The online resources for LGBTQ youth were reportedly removed on May 31, after receiving questions from The Daily Wire, an outlet co-founded by conservative commentator Ben Shapiro.


The Virginia Department of Health website previously featured links to Q Chat Space, a national LGBTQ center where teens can join online support groups moderated by professionals, as well as the LGBTQ and social justice website Queer Kid Stuff, among other resources.

The state’s health commissioner, Karen Shelton, told colleagues in one of several messages obtained by the Post that she was directed to pull the webpage by Health and Human Resources.

Employees with the Virginia Department of Health’s Office of Family Health (OFHS) — which was at the center of this and other recent cases in which public health resources were removed — expressed concerns about the removal of the LGBTQ resources without their prior consultation.

“I’m having a bad case of déjà vu,” Vanessa Walker Harris, the director of the Office of Family Health, said in one email, according to the Post.

Harris went on to voice concerns that the division’s staff were being directed to remove the resources in response to “a politically motivated inquiry, yet again.”

“[Here] we go again with removing things from the webpage without consulting [OFHS],” another staff member of the Office of Family Health, Emily Yeatts, said.

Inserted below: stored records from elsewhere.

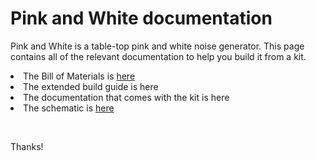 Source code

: <p><h1>Pink and White documentation</h1></p>
<p>Pink and White is a table-top pink and white noise generator. This page contains all of the relevant documentation to help you build it from a kit.</p>
<p><li>The Bill of Materials is <a href="github.com/ge-ep/pinkandwhite/BOM.md" target="_blank">here</a></li>
   <li>The extended build guide is here</li>
   <li>The documentation that comes with the kit is here</li>
   <li>The schematic is <a href="github.com/ge-ep/pinkandwhite/blob/main/Documents/pinkandwhite-schematic.pdf" target="_blank">here</a></li></p>
<br>
<p>Thanks!</p>
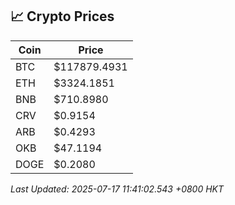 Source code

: ## 📈 Crypto Prices

| Coin | Price |
| ---- | ----- |
| BTC | $117879.4931 |
| ETH | $3324.1851 |
| BNB | $710.8980 |
| CRV | $0.9154 |
| ARB | $0.4293 |
| OKB | $47.1194 |
| DOGE | $0.2080 |

_Last Updated: 2025-07-17 11:41:02.543 +0800 HKT_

Shelton later apologized for the way that the change was handled, saying that “there wasn’t much time to communicate about it,” the Post reported.

In the wake of the decision to remove the LGBTQ resources, Youngkin spokesperson Macaulay Porter said in a statement to the Post that the government “should not facilitate anonymous conversations between adults and children without a parent’s approval.”

“In Virginia, the governor will always reaffirm a parent’s role in their child’s life,” she added. “Children belong to their parents, not the state.”